■ Records from a data source
- Opening Delimiter -

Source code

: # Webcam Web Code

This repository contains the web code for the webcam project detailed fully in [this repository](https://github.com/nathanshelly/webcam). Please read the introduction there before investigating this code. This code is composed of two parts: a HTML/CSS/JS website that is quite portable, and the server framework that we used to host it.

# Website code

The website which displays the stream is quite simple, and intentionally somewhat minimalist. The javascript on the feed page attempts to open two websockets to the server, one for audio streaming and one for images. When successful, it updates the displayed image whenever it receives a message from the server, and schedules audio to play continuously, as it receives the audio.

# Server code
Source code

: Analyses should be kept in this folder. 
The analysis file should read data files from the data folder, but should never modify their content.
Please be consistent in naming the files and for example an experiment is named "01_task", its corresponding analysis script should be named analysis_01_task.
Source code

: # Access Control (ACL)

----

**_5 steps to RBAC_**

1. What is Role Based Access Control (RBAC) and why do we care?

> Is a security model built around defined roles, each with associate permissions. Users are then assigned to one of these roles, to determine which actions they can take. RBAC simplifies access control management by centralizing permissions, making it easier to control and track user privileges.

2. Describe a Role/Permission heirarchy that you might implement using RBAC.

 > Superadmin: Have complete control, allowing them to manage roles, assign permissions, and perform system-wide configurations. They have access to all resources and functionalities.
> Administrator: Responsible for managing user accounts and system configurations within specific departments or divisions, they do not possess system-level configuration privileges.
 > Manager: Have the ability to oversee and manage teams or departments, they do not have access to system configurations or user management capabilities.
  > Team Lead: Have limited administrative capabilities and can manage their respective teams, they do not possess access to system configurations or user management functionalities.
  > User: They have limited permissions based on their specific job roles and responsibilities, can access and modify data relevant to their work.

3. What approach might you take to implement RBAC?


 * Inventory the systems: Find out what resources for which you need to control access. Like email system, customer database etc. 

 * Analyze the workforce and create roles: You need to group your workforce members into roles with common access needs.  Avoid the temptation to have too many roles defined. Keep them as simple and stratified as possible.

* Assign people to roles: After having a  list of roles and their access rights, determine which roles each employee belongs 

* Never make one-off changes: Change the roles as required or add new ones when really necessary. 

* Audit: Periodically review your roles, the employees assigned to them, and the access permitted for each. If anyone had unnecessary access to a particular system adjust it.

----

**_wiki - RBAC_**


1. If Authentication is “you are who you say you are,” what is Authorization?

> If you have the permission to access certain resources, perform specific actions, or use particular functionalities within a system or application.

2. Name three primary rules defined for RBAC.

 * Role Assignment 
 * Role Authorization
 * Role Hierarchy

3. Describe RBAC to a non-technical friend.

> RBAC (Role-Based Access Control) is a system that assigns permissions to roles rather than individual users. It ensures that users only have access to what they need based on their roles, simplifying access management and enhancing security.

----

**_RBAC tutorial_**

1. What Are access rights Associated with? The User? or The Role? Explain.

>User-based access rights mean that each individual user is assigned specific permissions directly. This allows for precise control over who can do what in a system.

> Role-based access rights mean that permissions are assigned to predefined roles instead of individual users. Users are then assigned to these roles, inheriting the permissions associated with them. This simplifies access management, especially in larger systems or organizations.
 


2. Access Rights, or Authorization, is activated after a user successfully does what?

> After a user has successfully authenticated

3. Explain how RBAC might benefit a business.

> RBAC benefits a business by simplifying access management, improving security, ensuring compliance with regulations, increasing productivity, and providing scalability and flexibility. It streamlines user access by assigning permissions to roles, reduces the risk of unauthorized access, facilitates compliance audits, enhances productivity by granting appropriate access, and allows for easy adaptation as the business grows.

- Closing Delimiter -

■ What the task asks
Transcribe every entry exactly.

■ Solution
Source code

: # Webcam Web Code

This repository contains the web code for the webcam project detailed fully in [this repository](https://github.com/nathanshelly/webcam). Please read the introduction there before investigating this code. This code is composed of two parts: a HTML/CSS/JS website that is quite portable, and the server framework that we used to host it.

# Website code

The website which displays the stream is quite simple, and intentionally somewhat minimalist. The javascript on the feed page attempts to open two websockets to the server, one for audio streaming and one for images. When successful, it updates the displayed image whenever it receives a message from the server, and schedules audio to play continuously, as it receives the audio.

# Server code
Source code

: Analyses should be kept in this folder. 
The analysis file should read data files from the data folder, but should never modify their content.
Please be consistent in naming the files and for example an experiment is named "01_task", its corresponding analysis script should be named analysis_01_task.
Source code

: # Access Control (ACL)

----

**_5 steps to RBAC_**

1. What is Role Based Access Control (RBAC) and why do we care?

> Is a security model built around defined roles, each with associate permissions. Users are then assigned to one of these roles, to determine which actions they can take. RBAC simplifies access control management by centralizing permissions, making it easier to control and track user privileges.

2. Describe a Role/Permission heirarchy that you might implement using RBAC.

 > Superadmin: Have complete control, allowing them to manage roles, assign permissions, and perform system-wide configurations. They have access to all resources and functionalities.
> Administrator: Responsible for managing user accounts and system configurations within specific departments or divisions, they do not possess system-level configuration privileges.
 > Manager: Have the ability to oversee and manage teams or departments, they do not have access to system configurations or user management capabilities.
  > Team Lead: Have limited administrative capabilities and can manage their respective teams, they do not possess access to system configurations or user management functionalities.
  > User: They have limited permissions based on their specific job roles and responsibilities, can access and modify data relevant to their work.

3. What approach might you take to implement RBAC?


 * Inventory the systems: Find out what resources for which you need to control access. Like email system, customer database etc. 

 * Analyze the workforce and create roles: You need to group your workforce members into roles with common access needs.  Avoid the temptation to have too many roles defined. Keep them as simple and stratified as possible.

* Assign people to roles: After having a  list of roles and their access rights, determine which roles each employee belongs 

* Never make one-off changes: Change the roles as required or add new ones when really necessary. 

* Audit: Periodically review your roles, the employees assigned to them, and the access permitted for each. If anyone had unnecessary access to a particular system adjust it.

----

**_wiki - RBAC_**


1. If Authentication is “you are who you say you are,” what is Authorization?

> If you have the permission to access certain resources, perform specific actions, or use particular functionalities within a system or application.

2. Name three primary rules defined for RBAC.

 * Role Assignment 
 * Role Authorization
 * Role Hierarchy

3. Describe RBAC to a non-technical friend.

> RBAC (Role-Based Access Control) is a system that assigns permissions to roles rather than individual users. It ensures that users only have access to what they need based on their roles, simplifying access management and enhancing security.

----

**_RBAC tutorial_**

1. What Are access rights Associated with? The User? or The Role? Explain.

>User-based access rights mean that each individual user is assigned specific permissions directly. This allows for precise control over who can do what in a system.

> Role-based access rights mean that permissions are assigned to predefined roles instead of individual users. Users are then assigned to these roles, inheriting the permissions associated with them. This simplifies access management, especially in larger systems or organizations.
 


2. Access Rights, or Authorization, is activated after a user successfully does what?

> After a user has successfully authenticated

3. Explain how RBAC might benefit a business.

> RBAC benefits a business by simplifying access management, improving security, ensuring compliance with regulations, increasing productivity, and providing scalability and flexibility. It streamlines user access by assigning permissions to roles, reduces the risk of unauthorized access, facilitates compliance audits, enhances productivity by granting appropriate access, and allows for easy adaptation as the business grows.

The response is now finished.